======== Dataset

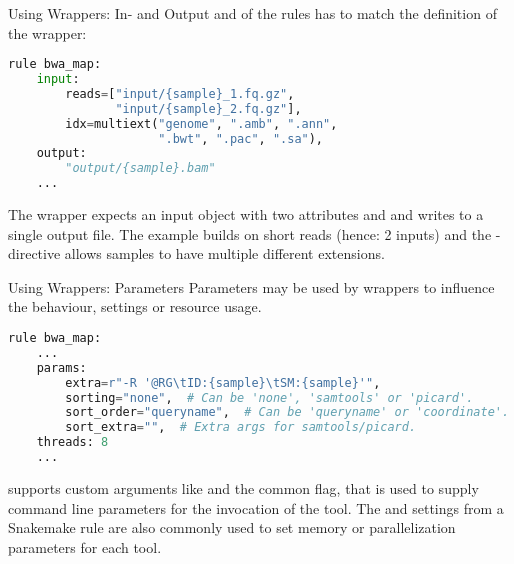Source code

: \begin{frame}[fragile]{Using Wrappers: In- and Output}
     and  of the rules has to match the definition of the wrapper:
    \begin{lstlisting}[language=Python,style=Python,basicstyle=\tiny]
rule bwa_map:
    input:
        reads=["input/{sample}_1.fq.gz", 
               "input/{sample}_2.fq.gz"],
        idx=multiext("genome", ".amb", ".ann", 
                     ".bwt", ".pac", ".sa"),
    output:
        "output/{sample}.bam"
    ...
    \end{lstlisting}
    \begin{docs}
        The  wrapper expects an input object with two attributes
         and  and writes to a single output file.\newline
        The example builds on short reads (hence: 2 inputs) and the -directive allows samples to have multiple different extensions.
    \end{docs}
\end{frame}

\begin{frame}[fragile]{Using Wrappers: Parameters}
    Parameters may be used by wrappers to influence the behaviour, settings or resource usage.
    \begin{lstlisting}[language=Python,style=Python,basicstyle=\tiny]
rule bwa_map:
    ...
    params:
        extra=r"-R '@RG\tID:{sample}\tSM:{sample}'",
        sorting="none",  # Can be 'none', 'samtools' or 'picard'.
        sort_order="queryname",  # Can be 'queryname' or 'coordinate'.
        sort_extra="",  # Extra args for samtools/picard.
    threads: 8
    ...
    \end{lstlisting}
    \begin{docs}
         supports custom arguments like  and
        the common  flag, that is used to supply command line parameters
        for the invocation of the tool. The  and 
        settings from a Snakemake rule are also commonly used to set memory or parallelization parameters for each tool.
    \end{docs}
\end{frame}
 
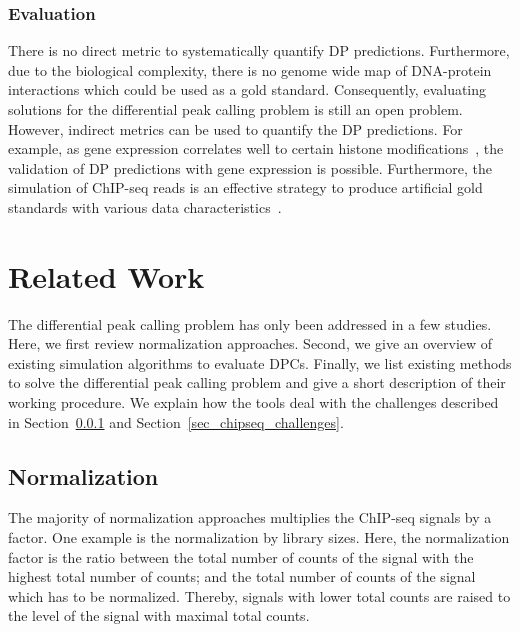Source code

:\subsubsection{Evaluation}
\label{sec_challenges_eval}
There is no direct metric to systematically quantify DP predictions.
Furthermore, due to the biological complexity, there is no genome wide map of DNA-protein interactions which could be used as a gold standard.
Consequently, evaluating solutions for the differential peak calling problem is still an open problem.
However, indirect metrics can be used to quantify the DP predictions.
For example, as gene expression correlates well to certain histone modifications~\citep{Karlic2010}, the validation of DP predictions with gene expression is possible.
Furthermore, the simulation of ChIP-seq reads is an effective strategy to produce artificial gold standards with various data characteristics~\citep{humburg2011, zhang2008, Aaron2014}.


\section{Related Work}
The differential peak calling problem has only been addressed in a few studies. 
Here, we first review normalization approaches.
Second, we give an overview of existing simulation algorithms to evaluate DPCs.
Finally, we list existing methods to solve the differential peak calling problem and give a short description of their working procedure.
We explain how the tools deal with the challenges described in Section~\ref{sec_challenges_eval} and Section~\ref{sec_chipseq_challenges}.

\subsection{Normalization}
\label{sec_back_norm}
The majority of normalization approaches multiplies the ChIP-seq signals by a factor.
One example is the normalization by library sizes. 
Here, the normalization factor is the ratio between the total number of counts of the signal with the highest total number of counts; and the total number of counts of the signal which has to be normalized.
Thereby, signals with lower total counts are raised to the level of the signal with maximal total counts.

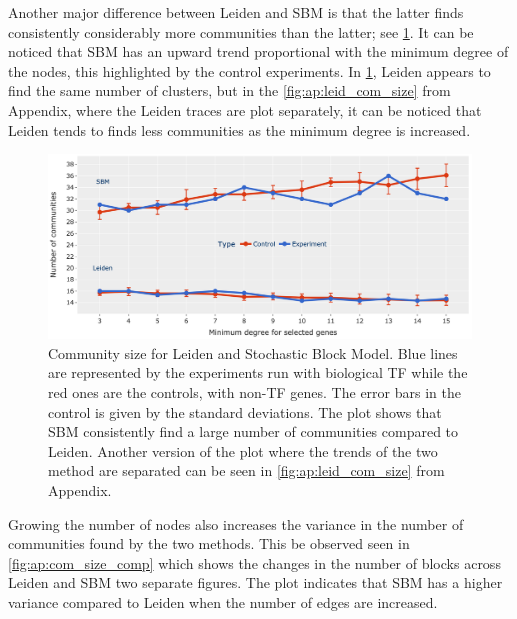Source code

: Another major difference between Leiden and SBM is that the latter finds consistently considerably more communities than the latter; see \cref{fig:N_I:comp_size_com_det}. It can be noticed that SBM has an upward trend proportional with the minimum degree of the nodes, this highlighted by the control experiments. In \cref{fig:N_I:comp_size_com_det}, Leiden appears to find the same number of clusters, but in the \cref{fig:ap:leid_com_size} from Appendix, where the Leiden traces are plot separately, it can be noticed that Leiden tends to finds less communities as the minimum degree is increased. 

\begin{figure}[!t]   
    \centering
    \includegraphics[width=1.0\textwidth,keepaspectratio]{Sections/Network_I/Resources/selective_pruning/com_comp/sbm_Leiden_combNum.png}
      \caption[Leiden vs SBM: Number of communities found]{Community size for Leiden and Stochastic Block Model. Blue lines are represented by the experiments run with biological TF while the red ones are the controls, with non-TF genes. The error bars in the control is given by the standard deviations. The plot shows that SBM consistently find a large number of communities compared to Leiden. Another version of the plot where the trends of the two method are separated can be seen in \cref{fig:ap:leid_com_size} from Appendix.}
    \label{fig:N_I:comp_size_com_det}
\end{figure}

Growing the number of nodes also increases the variance in the number of communities found by the two methods. This be observed seen in \cref{fig:ap:com_size_comp} which shows the changes in the number of blocks across Leiden and SBM two separate figures. The plot indicates that SBM has a higher variance compared to Leiden when the number of edges are increased.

================

* _Exercise objective_:
Give only the number of lines in the entries above that contain the string "gold".

* _Result of this exercise_:
2